Discovered in 1996 by Italian cavers, the total depth of the pit is 643 metres – deep enough to bury two Eiffel towers. The continuous drop is 603 metres and, if that weren’t enough, there’s a 400m waterfall inside. The top of Mount Kanin can be reached by cable car, and looking carefully, you’ll see Vrtiglavica, as the pit is named (from the Slovene for ‘vertigo’) when you go by. When I visited in summer, I was warned about the disorientating nature of the terrain up there – and it’s true.
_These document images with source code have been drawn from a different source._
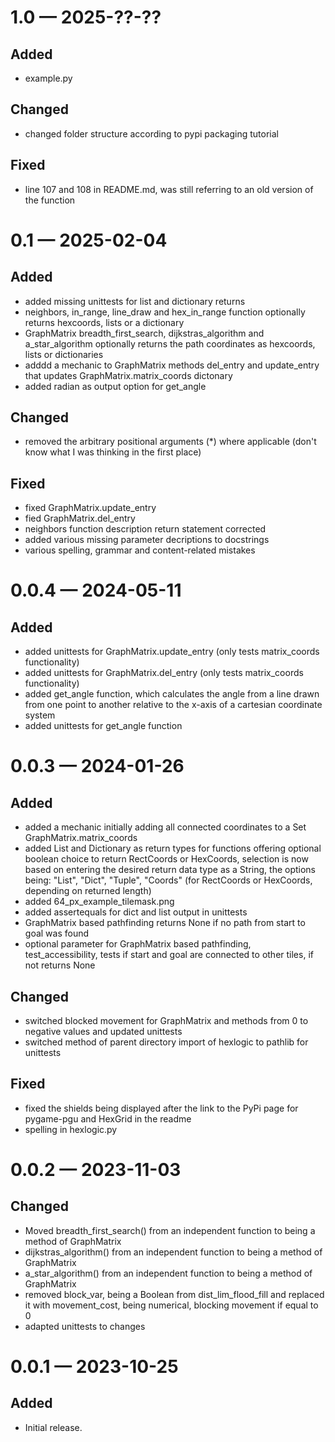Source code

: <!-- id='changelog-1.0'-->
# 1.0 — 2025-??-??

## Added
 - example.py
 
## Changed

 - changed folder structure according to pypi packaging tutorial
 
## Fixed

 - line 107 and 108 in README.md, was still referring to an old version of the function

<!-- id='changelog-0.1'-->
# 0.1 — 2025-02-04

## Added

- added missing unittests for list and dictionary returns
- neighbors, in_range, line_draw and hex_in_range function optionally returns hexcoords, lists or a dictionary
- GraphMatrix breadth_first_search, dijkstras_algorithm and a_star_algorithm optionally returns the path coordinates as hexcoords, lists or dictionaries
- adddd a mechanic to GraphMatrix methods del_entry and update_entry that updates GraphMatrix.matrix_coords dictonary
- added radian as output option for get_angle 

## Changed

- removed the arbitrary positional arguments (*) where applicable (don't know what I was thinking in the first place)

## Fixed

- fixed GraphMatrix.update_entry
- fied GraphMatrix.del_entry
- neighbors function description return statement corrected
- added various missing parameter decriptions to docstrings
- various spelling, grammar and content-related mistakes

<!-- id='changelog-0.0.4'-->
# 0.0.4 — 2024-05-11

## Added

- added unittests for GraphMatrix.update_entry (only tests matrix_coords functionality)
- added unittests for GraphMatrix.del_entry (only tests matrix_coords functionality)
- added get_angle function, which calculates the angle from a line drawn from one point to another relative to the x-axis of a cartesian coordinate system
- added unittests for get_angle function

<!-- id='changelog-0.0.3'-->
# 0.0.3 — 2024-01-26

## Added

- added a mechanic initially adding all connected coordinates to a Set GraphMatrix.matrix_coords
- added List and Dictionary as return types for functions offering optional boolean choice to return RectCoords or HexCoords, selection is now based on entering the desired return data type as a String, the options being: "List", "Dict", "Tuple", "Coords" (for RectCoords or HexCoords, depending on returned length)
- added 64_px_example_tilemask.png
- added assertequals for dict and list output in unittests
- GraphMatrix based pathfinding returns None if no path from start to goal was found
- optional parameter for GraphMatrix based pathfinding, test_accessibility, tests if start and goal are connected to other tiles, if not returns None

## Changed

- switched blocked movement for GraphMatrix and methods from 0 to negative values and updated unittests
- switched method of parent directory import of hexlogic to pathlib for unittests

## Fixed

- fixed the shields being displayed after the link to the PyPi page for pygame-pgu and HexGrid in the readme
- spelling in hexlogic.py

<!-- id='changelog-0.0.2'-->
# 0.0.2 — 2023-11-03

## Changed

- Moved breadth_first_search() from an independent function to being a method of GraphMatrix
- dijkstras_algorithm() from an independent function to being a method of GraphMatrix
- a_star_algorithm() from an independent function to being a method of GraphMatrix
- removed block_var, being a Boolean from dist_lim_flood_fill and replaced it with movement_cost, being numerical, blocking movement if equal to 0
- adapted unittests to changes


<!-- id='changelog-0.0.1'-->
# 0.0.1 — 2023-10-25

## Added

- Initial release.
Above the treeline at well over 2000 metres, the landscape of grey-white limestone, sharp ridges and steep slopes of scree is starkly impressive.
5. Isle of Whithorn, Scotland
Referred to by locals as The Isle (and you may want to fit in with the locals), this is one of the most southerly points and seaports in Scotland, north east of Burrowhead on the coast. The harbour is the focal point, lined by a steep sea wall and squat pastel-hued, slate-roofed cottages. But why include The Isle in a Halloween-inspired list of locations? Because it was here that the epic final scenes of cult horror classic, The Wicker Man were filmed.
Fans of the film will recognise the clifftops near Burrowhead Caravan Park, where the film’s ‘hero’ met his fate. Until recent years, the stumps that supported the giant effigy were still visible, jutting out of the ground. The cave into which islanders chased poor Sergeant Howie can be found on the clifftop too. It may not compare with Vrtiglavica for depth but still – don’t fall into it as you gaze out at the rugged coastal views.